Huda mengubah-ubah ekspresinya. Menutup sebelah wajahnya, mengubah ekspresinya lagi. Menutup yang sebelah lagi dengan telapak kanan, berubah lagi. Menutup kedua matanya kemudian menunjukkan ekspresi yang lain lagi.

Huda menghela nafas. Ia benar-benar ingin tahu, bagaimana seseorang bisa memainkan ekspresi semudah itu.

Bagaimana bisa berpura-pura begitu natural. Benarkah bukan hanya gertakan seperti yang ia pikirkan. Benarkah topeng seperti yang Iwata sebutkan. Benarkah sedang memamerkan kemampuan seperti yang Haikal singgung. Tidakkah seniornya terlalu berlebihan. Tidakkah hal-hal seperti yang seniornya sebutkan hanya ada dalam film.

Microexpression, menggerakkan otot di sekitar mata, menarik sudut bibir, benarkah ada orang yang bisa memanipulasi ekspresinya begitu mudah. Bukankah perubahan ekspresi dalam hitungan 1/15 - 1/20 detik itu sangat cepat untuk bisa disadari orang lain.

"Benar-benar sulit dimengerti." Huda menggeleng, menyerah.

Saat hari mulai semakin siang, seorang petugas berseragam, berpangkat Briptu menyerahkan sebuah berkas yang telah Iwata minta sebelumnya.

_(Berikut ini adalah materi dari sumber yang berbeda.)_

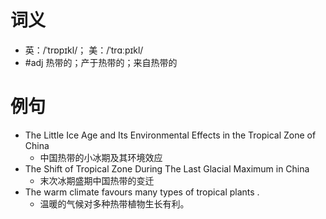 # 词义
- 英：/ˈtrɒpɪkl/； 美：/ˈtrɑːpɪkl/
- #adj 热带的；产于热带的；来自热带的
# 例句
- The Little Ice Age and Its Environmental Effects in the Tropical Zone of China
	- 中国热带的小冰期及其环境效应
- The Shift of Tropical Zone During The Last Glacial Maximum in China
	- 末次冰期盛期中国热带的变迁
- The warm climate favours many types of tropical plants .
	- 温暖的气候对多种热带植物生长有利。
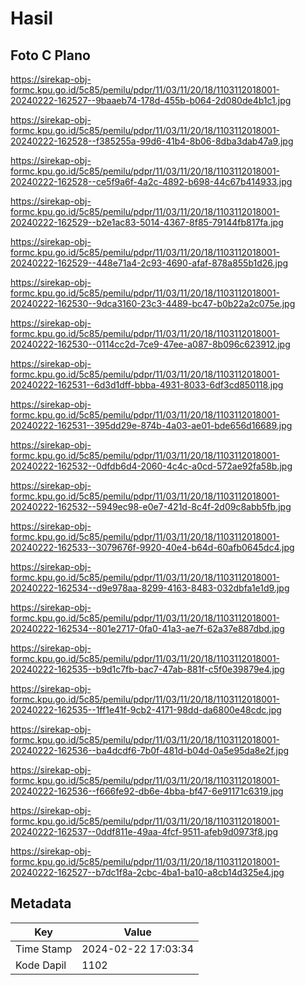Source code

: # Hasil

## Foto C Plano

https://sirekap-obj-formc.kpu.go.id/5c85/pemilu/pdpr/11/03/11/20/18/1103112018001-20240222-162527--9baaeb74-178d-455b-b064-2d080de4b1c1.jpg

https://sirekap-obj-formc.kpu.go.id/5c85/pemilu/pdpr/11/03/11/20/18/1103112018001-20240222-162528--f385255a-99d6-41b4-8b06-8dba3dab47a9.jpg

https://sirekap-obj-formc.kpu.go.id/5c85/pemilu/pdpr/11/03/11/20/18/1103112018001-20240222-162528--ce5f9a6f-4a2c-4892-b698-44c67b414933.jpg

https://sirekap-obj-formc.kpu.go.id/5c85/pemilu/pdpr/11/03/11/20/18/1103112018001-20240222-162529--b2e1ac83-5014-4367-8f85-79144fb817fa.jpg

https://sirekap-obj-formc.kpu.go.id/5c85/pemilu/pdpr/11/03/11/20/18/1103112018001-20240222-162529--448e71a4-2c93-4690-afaf-878a855b1d26.jpg

https://sirekap-obj-formc.kpu.go.id/5c85/pemilu/pdpr/11/03/11/20/18/1103112018001-20240222-162530--9dca3160-23c3-4489-bc47-b0b22a2c075e.jpg

https://sirekap-obj-formc.kpu.go.id/5c85/pemilu/pdpr/11/03/11/20/18/1103112018001-20240222-162530--0114cc2d-7ce9-47ee-a087-8b096c623912.jpg

https://sirekap-obj-formc.kpu.go.id/5c85/pemilu/pdpr/11/03/11/20/18/1103112018001-20240222-162531--6d3d1dff-bbba-4931-8033-6df3cd850118.jpg

https://sirekap-obj-formc.kpu.go.id/5c85/pemilu/pdpr/11/03/11/20/18/1103112018001-20240222-162531--395dd29e-874b-4a03-ae01-bde656d16689.jpg

https://sirekap-obj-formc.kpu.go.id/5c85/pemilu/pdpr/11/03/11/20/18/1103112018001-20240222-162532--0dfdb6d4-2060-4c4c-a0cd-572ae92fa58b.jpg

https://sirekap-obj-formc.kpu.go.id/5c85/pemilu/pdpr/11/03/11/20/18/1103112018001-20240222-162532--5949ec98-e0e7-421d-8c4f-2d09c8abb5fb.jpg

https://sirekap-obj-formc.kpu.go.id/5c85/pemilu/pdpr/11/03/11/20/18/1103112018001-20240222-162533--3079676f-9920-40e4-b64d-60afb0645dc4.jpg

https://sirekap-obj-formc.kpu.go.id/5c85/pemilu/pdpr/11/03/11/20/18/1103112018001-20240222-162534--d9e978aa-8299-4163-8483-032dbfa1e1d9.jpg

https://sirekap-obj-formc.kpu.go.id/5c85/pemilu/pdpr/11/03/11/20/18/1103112018001-20240222-162534--801e2717-0fa0-41a3-ae7f-62a37e887dbd.jpg

https://sirekap-obj-formc.kpu.go.id/5c85/pemilu/pdpr/11/03/11/20/18/1103112018001-20240222-162535--b9d1c7fb-bac7-47ab-881f-c5f0e39879e4.jpg

https://sirekap-obj-formc.kpu.go.id/5c85/pemilu/pdpr/11/03/11/20/18/1103112018001-20240222-162535--1ff1e41f-9cb2-4171-98dd-da6800e48cdc.jpg

https://sirekap-obj-formc.kpu.go.id/5c85/pemilu/pdpr/11/03/11/20/18/1103112018001-20240222-162536--ba4dcdf6-7b0f-481d-b04d-0a5e95da8e2f.jpg

https://sirekap-obj-formc.kpu.go.id/5c85/pemilu/pdpr/11/03/11/20/18/1103112018001-20240222-162536--f666fe92-db6e-4bba-bf47-6e91171c6319.jpg

https://sirekap-obj-formc.kpu.go.id/5c85/pemilu/pdpr/11/03/11/20/18/1103112018001-20240222-162537--0ddf811e-49aa-4fcf-9511-afeb9d0973f8.jpg

https://sirekap-obj-formc.kpu.go.id/5c85/pemilu/pdpr/11/03/11/20/18/1103112018001-20240222-162527--b7dc1f8a-2cbc-4ba1-ba10-a8cb14d325e4.jpg


## Metadata

| Key        | Value               |
| ---------- | ------------------- |
| Time Stamp | 2024-02-22 17:03:34 |
| Kode Dapil | 1102                |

Iwata masih mencari tahu bagaimana cara Hazim dan Arjuna Zeroun bisa saling berhubungan untuk pertama kalinya. Ia pikir mungkin saja itu diawali dengan psikiater yang sama.

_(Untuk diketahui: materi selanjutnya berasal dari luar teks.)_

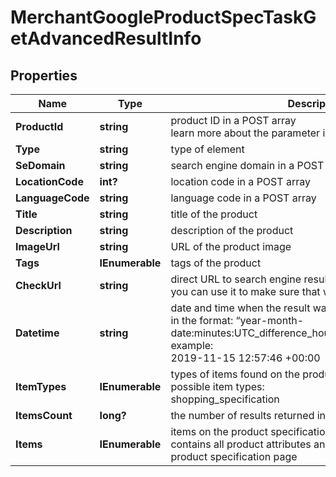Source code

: # MerchantGoogleProductSpecTaskGetAdvancedResultInfo


## Properties

| Name | Type | Description | Notes |
|------------ | ------------- | ------------- | -------------|
**ProductId** | **string** | product ID in a POST array<br>learn more about the parameter in this help center guide |[optional]|
**Type** | **string** | type of element |[optional]|
**SeDomain** | **string** | search engine domain in a POST array |[optional]|
**LocationCode** | **int?** | location code in a POST array |[optional]|
**LanguageCode** | **string** | language code in a POST array |[optional]|
**Title** | **string** | title of the product |[optional]|
**Description** | **string** | description of the product |[optional]|
**ImageUrl** | **string** | URL of the product image |[optional]|
**Tags** | **IEnumerable<string>** | tags of the product |[optional]|
**CheckUrl** | **string** | direct URL to search engine results<br>you can use it to make sure that we provided accurate results |[optional]|
**Datetime** | **string** | date and time when the result was received<br>in the format: “year-month-date:minutes:UTC_difference_hours:UTC_difference_minutes”<br>example:<br>2019-11-15 12:57:46 +00:00 |[optional]|
**ItemTypes** | **IEnumerable<string>** | types of items found on the product specification page<br>possible item types:<br>shopping_specification |[optional]|
**ItemsCount** | **long?** | the number of results returned in the items array |[optional]|
**Items** | **IEnumerable<ShoppingSpecification>** | items on the product specification page<br>contains all product attributes and related data listed on the product specification page |[optional]|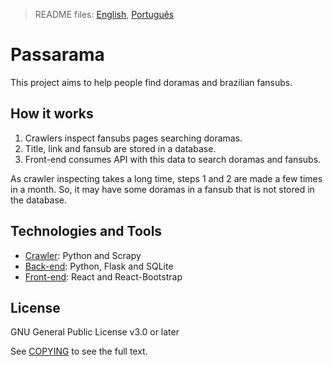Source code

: > README files: [English](README.md), [Português](README-PT.md)
# Passarama

This project aims to help people find doramas and brazilian fansubs. 

## How it works

1. Crawlers inspect fansubs pages searching doramas.
2. Title, link and fansub are stored in a database.
3. Front-end consumes API with this data to search doramas and fansubs.

As crawler inspecting takes a long time, steps 1 and 2 are made a few times
in a month. So, it may have some doramas in a fansub that is not stored in the
database.

## Technologies and Tools

* [Crawler](crawler/README.md): Python and Scrapy
* [Back-end](back/README.md): Python, Flask and SQLite
* [Front-end](front/README.md): React and React-Bootstrap

## License

GNU General Public License v3.0 or later

See [COPYING](COPYING) to see the full text.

Ternyata dugaannya salah. Psikiater yang tiga tahun lalu mendampingi Hazim saat ia nyaris membunuh perampok bukanlah psikiater yang sama dengan psikiater Arjun selama ini.

Bukan Adiraja Bima. Laporan yang baru diterimanya menyatakan itu.

Pasti ada. Pertama kali keduanya saling berhubungan, pertama kali saling menunjukkan luka masing-masing, pertama kali semuanya dimulai. Pertama kalinya mereka saling menunjukkan ekspresi yang sebenarnya. Tanpa topeng.

Kapan? Dimana? Mereka harus segera menemukan jawabannya. Mereka harus segera memecahkan teka-tekinya.